First, I think you're mistaken about what the three partitions do. You don't make any choices based on the test data. Your algorithms adjust their parameters based on the training data. You then run them on the validation data to compare your algorithms (and their trained parameters) and decide on a winner. You then run the winner on your test data to give you a forecast of how well it will do in the real world.
You don't validate on the training data because that would overfit your models. You don't stop at the validation step's winner's score because you've iteratively been adjusting things to get a winner in the validation step, and so you need an independent test (that you haven't specifically been adjusting towards) to give you an idea of how well you'll do outside of the current arena.

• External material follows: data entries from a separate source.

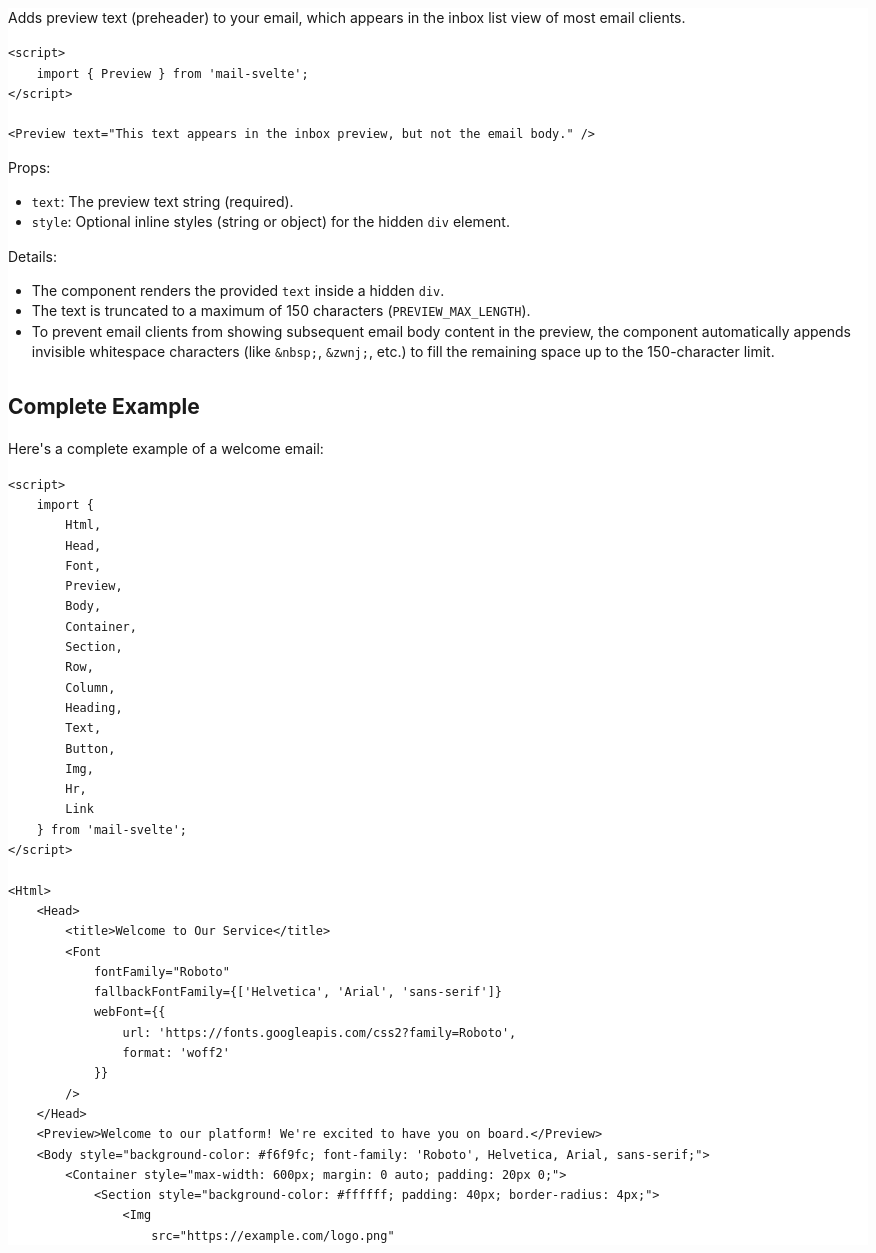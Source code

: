 Adds preview text (preheader) to your email, which appears in the inbox list view of most email clients.

```svelte
<script>
	import { Preview } from 'mail-svelte';
</script>

<Preview text="This text appears in the inbox preview, but not the email body." />
```

Props:

- `text`: The preview text string (required).
- `style`: Optional inline styles (string or object) for the hidden `div` element.

Details:

- The component renders the provided `text` inside a hidden `div`.
- The text is truncated to a maximum of 150 characters (`PREVIEW_MAX_LENGTH`).
- To prevent email clients from showing subsequent email body content in the preview, the component automatically appends invisible whitespace characters (like `&nbsp;`, `&zwnj;`, etc.) to fill the remaining space up to the 150-character limit.

## Complete Example

Here's a complete example of a welcome email:

```svelte
<script>
	import {
		Html,
		Head,
		Font,
		Preview,
		Body,
		Container,
		Section,
		Row,
		Column,
		Heading,
		Text,
		Button,
		Img,
		Hr,
		Link
	} from 'mail-svelte';
</script>

<Html>
	<Head>
		<title>Welcome to Our Service</title>
		<Font
			fontFamily="Roboto"
			fallbackFontFamily={['Helvetica', 'Arial', 'sans-serif']}
			webFont={{
				url: 'https://fonts.googleapis.com/css2?family=Roboto',
				format: 'woff2'
			}}
		/>
	</Head>
	<Preview>Welcome to our platform! We're excited to have you on board.</Preview>
	<Body style="background-color: #f6f9fc; font-family: 'Roboto', Helvetica, Arial, sans-serif;">
		<Container style="max-width: 600px; margin: 0 auto; padding: 20px 0;">
			<Section style="background-color: #ffffff; padding: 40px; border-radius: 4px;">
				<Img
					src="https://example.com/logo.png"
```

Second, I would think that one limiting factor here is how much data you have. Most of the time, we don't even want to split the data into fixed partitions at all, hence CV.
Here is a possible explanation (could very well be wrong however), maybe you could try modifying their tutorial code to see if this works or not?
For minibatch descent methods the parameters of our model get updated after each minibatch. It's important to note that in the code you posted the training error of each minibatch is computed using a different set of weights.
On the other hand, note that for the validation error, it is being computed with the same set of weights.
And perhaps more importantly, the MLP is being trained with Dropout. When we are computing training error, again, unlike validation error, we do not turn off Dropout. In particular, note that in the code for the validation function we have Deterministic = True while this is absent from the training function.
In particular note that the very purpose of using Dropout is to prevent overfitting, i.e. lower training error than validation error. And to this end, we see that Dropout is doing a good job as it is very easy for even relatively shallow models to overfit the MNIST dataset these days.
So here's what you can try: after each epoch of training, run the val_fn on the training set as well as the validation set. This will come at the cost of an additional full forward pass through the training set. But for MNIST and a simple model like MLP, it isn't going to cost too much in terms of computation and it might be worth it to get your hands dirty modifying some Lasagne code as well as building some general intuition about minibatch + Dropout training.
Best Answer
Training error tends to be lower than cross validation error. This is an intuitive explanation, ignoring the random effects: In cross validation, you divide the train set T into two parts T1 and T2, train on T1 and test on T2. You tune the parameter to minimize the error on T2, but the validation error on T2 tends to be higher than the train error on T1 : $$er(T1)<e(T2)$$ because you train the model on T1 and have more opportunity to fit the model on it. On the other hand, er(T1)~er(T) as you train the model with the same tuned parameter on T1 and T. All together $$er(T2)>er(T)$$ which is what you also see in the diagram.